On October 31, 1980 at Just Above Midtown Gallery in New York City, artist Lorraine O’Grady, dressed in a long red robe, debuted her new work of performance art. On a dark stage with a slideshow backdrop and dramatic recorded narration, O’Grady enacted hypnotic, ritualized motions, like the priestess of an ancient mystery cult, incanting magicks over vessels of sacred sand and offerings blessings of protection to the projected images of the Ancient Egyptian Queen Nefertiti and her late sister Devonia Evangeline O’Grady Allen. In the piece entitled Nefertiti/Devonia Evangeline, Lorraine O’Grady confronted her relationship with her sister through the lens of Nefertiti and Nefertiti’s own apparent sister, Mutnedjmet — a relationship which O’Grady felt would have been equally troubled. O’Grady’s sister Devonia tragically died just a few short weeks after the two of them had finally begun speaking after many years of a strained relationship.

Inspired two years later after a trip to Egypt, O’Grady began researching Queen Nefertiti and her famed family of the Amarna Period. While in Egypt, O’Grady encountered a new found feeling of belonging — as the artist says in her own words, “surrounded for the first time by people who looked like me” (Art Journal 56:4, Winter 1997, p. 64). Of African, Caribbean, and Irish descent, O’Grady never felt a similar sense of kinship in her homes of Boston and Harlem. In a New York Times article from September 26, 2008, “she remembers her youthful efforts to balance what she has called her family’s ‘tropical middle-and-upper class British colonial values’ with the Yankee, Irish-American and African-American cultures around her.” Building on a resemblance that she long thought her sister had with Nefertiti, she was struck by what she saw as narrative and visual resemblances throughout both families. While pairing members of her own family with those of Nefertiti, O’Grady weaves together various narratives connecting personal stories with historical events (Alexander Gray Associates press release, 10 Sep 2008).
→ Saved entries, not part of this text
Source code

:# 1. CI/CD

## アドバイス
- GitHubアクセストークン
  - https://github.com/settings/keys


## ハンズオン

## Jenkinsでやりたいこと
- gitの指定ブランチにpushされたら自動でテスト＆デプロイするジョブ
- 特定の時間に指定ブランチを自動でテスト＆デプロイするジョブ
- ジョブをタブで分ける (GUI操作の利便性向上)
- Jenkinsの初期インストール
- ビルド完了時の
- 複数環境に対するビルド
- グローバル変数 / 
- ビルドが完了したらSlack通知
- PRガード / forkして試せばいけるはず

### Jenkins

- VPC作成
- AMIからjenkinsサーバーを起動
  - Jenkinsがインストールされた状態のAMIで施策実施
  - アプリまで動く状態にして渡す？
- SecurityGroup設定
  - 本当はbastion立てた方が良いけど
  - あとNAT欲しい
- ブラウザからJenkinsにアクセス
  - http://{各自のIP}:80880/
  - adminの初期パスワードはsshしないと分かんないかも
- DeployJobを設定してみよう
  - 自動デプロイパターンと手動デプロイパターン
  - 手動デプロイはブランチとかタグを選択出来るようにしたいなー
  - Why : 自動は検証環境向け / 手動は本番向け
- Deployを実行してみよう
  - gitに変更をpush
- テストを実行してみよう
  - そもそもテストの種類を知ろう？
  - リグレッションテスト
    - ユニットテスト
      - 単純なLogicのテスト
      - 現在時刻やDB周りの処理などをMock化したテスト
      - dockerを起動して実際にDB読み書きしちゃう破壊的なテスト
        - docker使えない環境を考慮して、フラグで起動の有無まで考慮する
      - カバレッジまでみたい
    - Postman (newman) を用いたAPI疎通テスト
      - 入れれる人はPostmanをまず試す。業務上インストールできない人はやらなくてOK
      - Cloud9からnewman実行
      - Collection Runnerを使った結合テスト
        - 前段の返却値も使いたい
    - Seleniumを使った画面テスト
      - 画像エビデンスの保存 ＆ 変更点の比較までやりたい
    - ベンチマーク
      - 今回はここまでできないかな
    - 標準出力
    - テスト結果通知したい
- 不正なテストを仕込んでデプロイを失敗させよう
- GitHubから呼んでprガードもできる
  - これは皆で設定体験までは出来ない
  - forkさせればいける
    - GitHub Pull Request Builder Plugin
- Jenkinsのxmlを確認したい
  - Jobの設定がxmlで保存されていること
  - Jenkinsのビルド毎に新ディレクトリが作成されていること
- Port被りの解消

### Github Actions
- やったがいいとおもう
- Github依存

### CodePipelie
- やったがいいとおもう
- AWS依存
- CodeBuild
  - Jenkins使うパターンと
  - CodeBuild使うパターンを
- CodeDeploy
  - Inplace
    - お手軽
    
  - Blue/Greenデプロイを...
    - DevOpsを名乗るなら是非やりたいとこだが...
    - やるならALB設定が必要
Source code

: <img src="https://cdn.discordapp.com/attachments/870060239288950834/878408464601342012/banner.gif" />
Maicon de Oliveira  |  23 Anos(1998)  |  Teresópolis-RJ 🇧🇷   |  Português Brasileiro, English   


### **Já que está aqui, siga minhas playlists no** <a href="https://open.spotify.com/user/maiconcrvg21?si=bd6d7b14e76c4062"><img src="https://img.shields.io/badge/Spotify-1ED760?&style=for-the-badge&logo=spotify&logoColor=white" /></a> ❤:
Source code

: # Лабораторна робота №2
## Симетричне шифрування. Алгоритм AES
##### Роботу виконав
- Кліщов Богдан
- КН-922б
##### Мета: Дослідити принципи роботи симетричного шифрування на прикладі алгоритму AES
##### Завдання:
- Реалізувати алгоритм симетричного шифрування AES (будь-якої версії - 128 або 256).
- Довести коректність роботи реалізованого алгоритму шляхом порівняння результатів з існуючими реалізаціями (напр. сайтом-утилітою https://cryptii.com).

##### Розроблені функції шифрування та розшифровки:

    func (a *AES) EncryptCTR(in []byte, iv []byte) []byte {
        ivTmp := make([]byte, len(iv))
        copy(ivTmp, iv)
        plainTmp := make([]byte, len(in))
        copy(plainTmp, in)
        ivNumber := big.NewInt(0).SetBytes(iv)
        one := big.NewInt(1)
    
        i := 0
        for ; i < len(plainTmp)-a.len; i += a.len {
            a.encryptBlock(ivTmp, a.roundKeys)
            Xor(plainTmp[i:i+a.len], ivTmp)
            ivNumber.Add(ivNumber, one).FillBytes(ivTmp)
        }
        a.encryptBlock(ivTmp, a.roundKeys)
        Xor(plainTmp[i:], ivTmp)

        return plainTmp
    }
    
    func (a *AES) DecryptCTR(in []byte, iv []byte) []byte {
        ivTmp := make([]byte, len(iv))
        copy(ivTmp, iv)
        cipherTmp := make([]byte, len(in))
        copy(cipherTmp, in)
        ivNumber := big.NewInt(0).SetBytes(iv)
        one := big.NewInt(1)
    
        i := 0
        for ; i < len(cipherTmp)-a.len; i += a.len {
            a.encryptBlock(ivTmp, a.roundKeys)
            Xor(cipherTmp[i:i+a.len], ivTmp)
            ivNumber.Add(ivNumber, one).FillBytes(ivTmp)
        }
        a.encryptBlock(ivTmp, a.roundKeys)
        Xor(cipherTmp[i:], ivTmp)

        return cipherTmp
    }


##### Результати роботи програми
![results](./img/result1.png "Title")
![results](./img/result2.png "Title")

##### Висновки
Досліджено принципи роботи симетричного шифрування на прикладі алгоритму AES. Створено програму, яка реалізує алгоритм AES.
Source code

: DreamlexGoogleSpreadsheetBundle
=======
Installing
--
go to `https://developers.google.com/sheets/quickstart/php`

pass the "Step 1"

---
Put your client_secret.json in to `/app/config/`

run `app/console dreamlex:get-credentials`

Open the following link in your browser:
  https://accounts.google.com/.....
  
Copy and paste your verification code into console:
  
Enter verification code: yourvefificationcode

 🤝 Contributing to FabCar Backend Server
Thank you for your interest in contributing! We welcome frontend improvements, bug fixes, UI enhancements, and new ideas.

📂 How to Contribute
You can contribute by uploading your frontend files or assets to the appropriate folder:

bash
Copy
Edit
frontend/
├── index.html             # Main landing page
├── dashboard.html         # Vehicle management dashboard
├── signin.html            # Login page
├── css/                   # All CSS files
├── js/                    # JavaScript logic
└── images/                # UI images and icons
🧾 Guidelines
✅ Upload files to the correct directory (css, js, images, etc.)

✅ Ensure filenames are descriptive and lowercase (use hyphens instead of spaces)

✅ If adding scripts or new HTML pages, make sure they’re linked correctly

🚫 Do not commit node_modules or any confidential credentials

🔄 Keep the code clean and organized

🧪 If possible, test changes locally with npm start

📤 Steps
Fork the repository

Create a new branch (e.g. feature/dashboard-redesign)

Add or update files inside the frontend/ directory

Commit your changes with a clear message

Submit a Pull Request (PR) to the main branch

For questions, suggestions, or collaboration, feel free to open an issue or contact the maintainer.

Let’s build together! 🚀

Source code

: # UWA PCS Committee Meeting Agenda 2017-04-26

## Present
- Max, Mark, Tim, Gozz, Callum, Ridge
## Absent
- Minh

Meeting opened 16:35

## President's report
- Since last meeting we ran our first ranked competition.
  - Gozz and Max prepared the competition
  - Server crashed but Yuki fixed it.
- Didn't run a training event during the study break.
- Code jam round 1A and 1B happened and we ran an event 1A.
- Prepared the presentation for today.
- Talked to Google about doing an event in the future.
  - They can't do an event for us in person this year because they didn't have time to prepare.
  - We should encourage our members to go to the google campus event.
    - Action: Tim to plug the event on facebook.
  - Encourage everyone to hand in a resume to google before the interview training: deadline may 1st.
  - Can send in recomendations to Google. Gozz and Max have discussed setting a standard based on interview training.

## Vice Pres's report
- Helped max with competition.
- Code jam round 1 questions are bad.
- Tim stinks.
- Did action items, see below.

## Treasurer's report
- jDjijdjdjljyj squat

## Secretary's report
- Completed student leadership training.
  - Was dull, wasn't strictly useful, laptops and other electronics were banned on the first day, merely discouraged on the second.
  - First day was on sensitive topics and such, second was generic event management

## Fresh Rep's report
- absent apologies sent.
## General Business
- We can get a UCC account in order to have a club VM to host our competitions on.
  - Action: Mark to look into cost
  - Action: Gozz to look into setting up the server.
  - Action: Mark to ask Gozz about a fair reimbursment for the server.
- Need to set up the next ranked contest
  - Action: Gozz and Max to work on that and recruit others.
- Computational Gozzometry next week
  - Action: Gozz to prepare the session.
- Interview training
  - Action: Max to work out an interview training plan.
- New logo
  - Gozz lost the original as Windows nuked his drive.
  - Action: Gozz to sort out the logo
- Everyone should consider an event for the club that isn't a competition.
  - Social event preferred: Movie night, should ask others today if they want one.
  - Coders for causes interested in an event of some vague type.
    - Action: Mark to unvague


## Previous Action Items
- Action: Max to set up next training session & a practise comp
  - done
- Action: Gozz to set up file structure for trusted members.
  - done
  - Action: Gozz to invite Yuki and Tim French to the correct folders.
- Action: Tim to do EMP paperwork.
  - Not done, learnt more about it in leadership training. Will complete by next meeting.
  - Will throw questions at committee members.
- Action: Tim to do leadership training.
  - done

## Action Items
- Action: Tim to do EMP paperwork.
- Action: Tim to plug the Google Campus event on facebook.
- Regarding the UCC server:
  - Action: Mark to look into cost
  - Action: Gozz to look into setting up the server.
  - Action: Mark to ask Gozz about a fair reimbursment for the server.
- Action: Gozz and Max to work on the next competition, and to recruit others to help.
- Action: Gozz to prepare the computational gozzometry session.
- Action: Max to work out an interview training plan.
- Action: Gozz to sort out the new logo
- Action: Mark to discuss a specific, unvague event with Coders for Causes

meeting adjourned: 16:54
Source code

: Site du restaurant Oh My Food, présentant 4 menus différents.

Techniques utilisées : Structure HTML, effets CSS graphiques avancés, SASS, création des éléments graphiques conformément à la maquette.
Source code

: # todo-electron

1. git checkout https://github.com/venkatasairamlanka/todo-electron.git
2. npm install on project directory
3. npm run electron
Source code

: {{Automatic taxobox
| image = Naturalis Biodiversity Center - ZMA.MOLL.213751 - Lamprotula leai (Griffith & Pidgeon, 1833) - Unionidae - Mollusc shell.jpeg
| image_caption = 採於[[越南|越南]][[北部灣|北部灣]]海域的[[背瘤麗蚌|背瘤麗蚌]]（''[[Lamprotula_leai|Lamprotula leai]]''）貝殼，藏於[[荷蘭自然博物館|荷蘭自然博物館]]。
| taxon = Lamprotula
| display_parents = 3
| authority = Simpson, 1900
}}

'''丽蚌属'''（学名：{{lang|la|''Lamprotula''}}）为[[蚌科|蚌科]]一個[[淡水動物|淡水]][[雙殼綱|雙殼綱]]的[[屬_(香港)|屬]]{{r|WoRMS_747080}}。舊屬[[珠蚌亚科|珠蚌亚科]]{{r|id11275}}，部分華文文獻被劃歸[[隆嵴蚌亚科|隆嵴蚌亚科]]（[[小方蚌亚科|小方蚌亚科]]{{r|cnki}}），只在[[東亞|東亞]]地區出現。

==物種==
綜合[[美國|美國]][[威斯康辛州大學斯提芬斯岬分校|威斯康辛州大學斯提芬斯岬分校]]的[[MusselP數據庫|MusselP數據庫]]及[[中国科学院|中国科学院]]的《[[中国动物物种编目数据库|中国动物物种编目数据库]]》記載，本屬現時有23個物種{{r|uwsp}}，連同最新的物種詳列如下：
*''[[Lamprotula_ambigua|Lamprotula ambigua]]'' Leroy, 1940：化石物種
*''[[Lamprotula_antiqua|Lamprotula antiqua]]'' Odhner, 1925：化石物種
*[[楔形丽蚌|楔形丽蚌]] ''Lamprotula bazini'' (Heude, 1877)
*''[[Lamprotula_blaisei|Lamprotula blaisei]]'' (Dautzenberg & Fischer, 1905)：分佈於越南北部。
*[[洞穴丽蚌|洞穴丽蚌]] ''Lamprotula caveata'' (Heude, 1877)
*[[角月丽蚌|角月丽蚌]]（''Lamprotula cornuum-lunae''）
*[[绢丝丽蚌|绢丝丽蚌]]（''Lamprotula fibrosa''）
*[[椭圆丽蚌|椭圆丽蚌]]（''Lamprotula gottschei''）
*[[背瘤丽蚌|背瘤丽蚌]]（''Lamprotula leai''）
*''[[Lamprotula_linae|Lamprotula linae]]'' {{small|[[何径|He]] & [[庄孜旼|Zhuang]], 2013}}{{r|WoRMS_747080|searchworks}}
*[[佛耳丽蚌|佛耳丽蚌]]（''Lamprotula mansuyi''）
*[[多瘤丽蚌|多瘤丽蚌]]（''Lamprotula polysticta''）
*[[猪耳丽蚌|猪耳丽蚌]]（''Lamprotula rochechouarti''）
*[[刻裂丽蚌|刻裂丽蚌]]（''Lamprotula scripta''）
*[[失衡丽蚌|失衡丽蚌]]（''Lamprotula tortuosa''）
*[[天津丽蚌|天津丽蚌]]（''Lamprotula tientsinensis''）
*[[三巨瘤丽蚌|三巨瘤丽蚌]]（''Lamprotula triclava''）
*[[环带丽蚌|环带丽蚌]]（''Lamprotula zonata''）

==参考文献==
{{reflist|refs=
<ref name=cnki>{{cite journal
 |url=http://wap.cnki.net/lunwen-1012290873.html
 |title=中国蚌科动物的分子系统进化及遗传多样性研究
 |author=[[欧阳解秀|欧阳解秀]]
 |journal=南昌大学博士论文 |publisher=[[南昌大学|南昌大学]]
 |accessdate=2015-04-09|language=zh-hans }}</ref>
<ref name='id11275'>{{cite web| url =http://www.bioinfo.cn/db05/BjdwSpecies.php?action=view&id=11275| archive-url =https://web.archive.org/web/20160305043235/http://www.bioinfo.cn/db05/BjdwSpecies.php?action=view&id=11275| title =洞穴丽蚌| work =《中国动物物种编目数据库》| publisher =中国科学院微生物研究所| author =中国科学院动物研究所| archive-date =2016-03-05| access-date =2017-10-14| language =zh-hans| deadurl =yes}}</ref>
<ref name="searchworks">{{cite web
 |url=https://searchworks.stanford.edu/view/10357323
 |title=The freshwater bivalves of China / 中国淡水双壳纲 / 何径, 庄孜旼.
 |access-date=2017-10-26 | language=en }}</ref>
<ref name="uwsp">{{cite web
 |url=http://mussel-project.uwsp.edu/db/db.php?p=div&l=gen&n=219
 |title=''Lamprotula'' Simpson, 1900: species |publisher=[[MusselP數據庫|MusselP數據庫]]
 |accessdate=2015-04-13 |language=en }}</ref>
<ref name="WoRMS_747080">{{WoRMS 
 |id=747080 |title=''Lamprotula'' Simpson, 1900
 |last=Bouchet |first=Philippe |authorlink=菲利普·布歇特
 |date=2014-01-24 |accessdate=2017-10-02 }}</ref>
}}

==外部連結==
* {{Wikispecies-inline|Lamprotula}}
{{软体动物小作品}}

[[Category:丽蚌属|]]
In 1994, from the performance piece Nefertiti/Devonia Evangeline originally composed of 65 photographic comparisons, O’Grady took about a fifth of the diptychs and framed them in an installation piece entitled Miscegenated Family Album, which has been exhibited in various galleries, including the Art Institute of Chicago in 2008. O’Grady’s work often focuses on black female identity and subjectivity, as well as cultural and ethnic hybridization. Miscegenation, in the title of the piece, is the procreation between members of different races, which was still illegal in much of the US as late as 1967, when it was finally overturned by the Supreme Court.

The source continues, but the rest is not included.